The art here is not my favorite, and that's what kept this from getting all five stars.

That said, Coates loves Cap like I do. When you are a fan of Captain America, it's complicated. That is my relationship status with this fictional character, who has always been two things: a symbol of ambitions for Americans; aspirations, an icon of hope, of what we, on our better days, and in our largest hearts, hope that we are and can be. The other thing that Cap, editorially, has always been, is a mirror for current events: WWII, civil rights, Watergate, Reagan years, nuclear psychosis, displaced veterans, vigilante "justice," 9/11, Bush-Patriot Act, endless wars, gay marriage - you name it, and Cap stories are meant to reflect it, influence opinion about it, and make it into something that if an unfinished opinion picked it up and read it, they would know where an avatar of liberty and hope lands, and maybe think about landing there too.
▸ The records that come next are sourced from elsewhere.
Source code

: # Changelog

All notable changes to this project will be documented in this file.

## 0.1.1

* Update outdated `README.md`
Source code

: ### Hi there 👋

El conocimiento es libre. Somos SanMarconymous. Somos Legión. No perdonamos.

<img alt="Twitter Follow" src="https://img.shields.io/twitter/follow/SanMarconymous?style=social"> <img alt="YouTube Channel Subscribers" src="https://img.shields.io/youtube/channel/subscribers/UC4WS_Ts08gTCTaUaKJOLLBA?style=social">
Coates continues to hit it big here: The Watchdogs are incels in Rebel masks, hitting people because they "think that's what men do." Immigrants here are tortured because they're trying not to starve, and the law is questioned, absent, mocked by corruption, and the head is rotten while the body dies slowly. In the midst of all of this, Coates brings us back to US Agent, Red Skull, Scourge, and continues his brilliant subversive retcon with the Daughters of Liberty including everyone from the founding mothers to Harriet Tubman.

I'm in for as long as Coates is. Read it.